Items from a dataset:

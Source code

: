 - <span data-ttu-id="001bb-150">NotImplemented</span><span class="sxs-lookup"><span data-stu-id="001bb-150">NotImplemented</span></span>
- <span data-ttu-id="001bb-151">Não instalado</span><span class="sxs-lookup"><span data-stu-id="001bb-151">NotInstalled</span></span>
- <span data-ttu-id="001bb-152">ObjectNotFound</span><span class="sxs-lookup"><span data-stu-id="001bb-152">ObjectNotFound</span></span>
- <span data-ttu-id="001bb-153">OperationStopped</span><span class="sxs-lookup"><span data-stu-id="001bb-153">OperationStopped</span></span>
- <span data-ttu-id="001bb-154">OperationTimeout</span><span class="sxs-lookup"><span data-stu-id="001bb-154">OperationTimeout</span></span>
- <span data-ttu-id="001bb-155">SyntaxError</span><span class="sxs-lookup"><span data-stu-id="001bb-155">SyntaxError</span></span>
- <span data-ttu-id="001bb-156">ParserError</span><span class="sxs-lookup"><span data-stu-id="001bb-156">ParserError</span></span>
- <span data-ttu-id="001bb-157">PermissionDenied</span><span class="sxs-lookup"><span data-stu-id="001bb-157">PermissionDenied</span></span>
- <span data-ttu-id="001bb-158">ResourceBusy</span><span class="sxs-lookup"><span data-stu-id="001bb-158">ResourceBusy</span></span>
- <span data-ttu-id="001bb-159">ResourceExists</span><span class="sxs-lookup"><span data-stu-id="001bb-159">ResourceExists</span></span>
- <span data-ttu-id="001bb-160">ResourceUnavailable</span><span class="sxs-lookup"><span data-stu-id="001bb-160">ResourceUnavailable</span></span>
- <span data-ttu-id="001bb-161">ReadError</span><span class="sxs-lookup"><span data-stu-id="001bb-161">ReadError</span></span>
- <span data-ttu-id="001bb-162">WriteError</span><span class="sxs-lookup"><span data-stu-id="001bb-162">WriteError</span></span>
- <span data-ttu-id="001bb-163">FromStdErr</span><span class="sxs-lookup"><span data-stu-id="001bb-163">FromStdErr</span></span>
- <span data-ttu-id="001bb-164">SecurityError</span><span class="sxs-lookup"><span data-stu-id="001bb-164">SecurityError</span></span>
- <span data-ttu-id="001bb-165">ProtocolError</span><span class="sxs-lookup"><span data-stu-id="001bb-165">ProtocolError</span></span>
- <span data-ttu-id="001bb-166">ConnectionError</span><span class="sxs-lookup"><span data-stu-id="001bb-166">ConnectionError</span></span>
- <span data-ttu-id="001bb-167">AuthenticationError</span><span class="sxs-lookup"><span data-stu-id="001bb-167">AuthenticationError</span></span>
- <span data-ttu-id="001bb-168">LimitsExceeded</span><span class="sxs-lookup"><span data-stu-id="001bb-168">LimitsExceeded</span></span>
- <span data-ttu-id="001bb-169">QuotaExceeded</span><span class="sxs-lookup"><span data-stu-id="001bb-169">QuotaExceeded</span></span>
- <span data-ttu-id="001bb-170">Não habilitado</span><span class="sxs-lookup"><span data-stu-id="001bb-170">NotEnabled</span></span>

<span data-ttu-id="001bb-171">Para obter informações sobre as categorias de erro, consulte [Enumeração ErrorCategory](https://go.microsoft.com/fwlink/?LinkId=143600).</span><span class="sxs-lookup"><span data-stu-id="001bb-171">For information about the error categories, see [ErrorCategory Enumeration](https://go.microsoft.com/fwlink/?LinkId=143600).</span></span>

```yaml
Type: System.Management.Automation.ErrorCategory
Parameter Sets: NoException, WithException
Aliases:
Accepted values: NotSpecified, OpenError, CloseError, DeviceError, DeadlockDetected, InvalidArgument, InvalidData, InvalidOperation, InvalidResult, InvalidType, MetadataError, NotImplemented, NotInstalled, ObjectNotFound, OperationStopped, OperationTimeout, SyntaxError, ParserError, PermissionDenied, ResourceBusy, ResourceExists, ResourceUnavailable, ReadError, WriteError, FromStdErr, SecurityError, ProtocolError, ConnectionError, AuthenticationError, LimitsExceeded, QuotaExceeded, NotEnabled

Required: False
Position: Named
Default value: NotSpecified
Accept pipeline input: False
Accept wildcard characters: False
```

Exercise directions:
Given the word "NotSpecified", show every line of the records that contains it.

Reply to the task:
Accepted values: NotSpecified, OpenError, CloseError, DeviceError, DeadlockDetected, InvalidArgument, InvalidData, InvalidOperation, InvalidResult, InvalidType, MetadataError, NotImplemented, NotInstalled, ObjectNotFound, OperationStopped, OperationTimeout, SyntaxError, ParserError, PermissionDenied, ResourceBusy, ResourceExists, ResourceUnavailable, ReadError, WriteError, FromStdErr, SecurityError, ProtocolError, ConnectionError, AuthenticationError, LimitsExceeded, QuotaExceeded, NotEnabled
Default value: NotSpecified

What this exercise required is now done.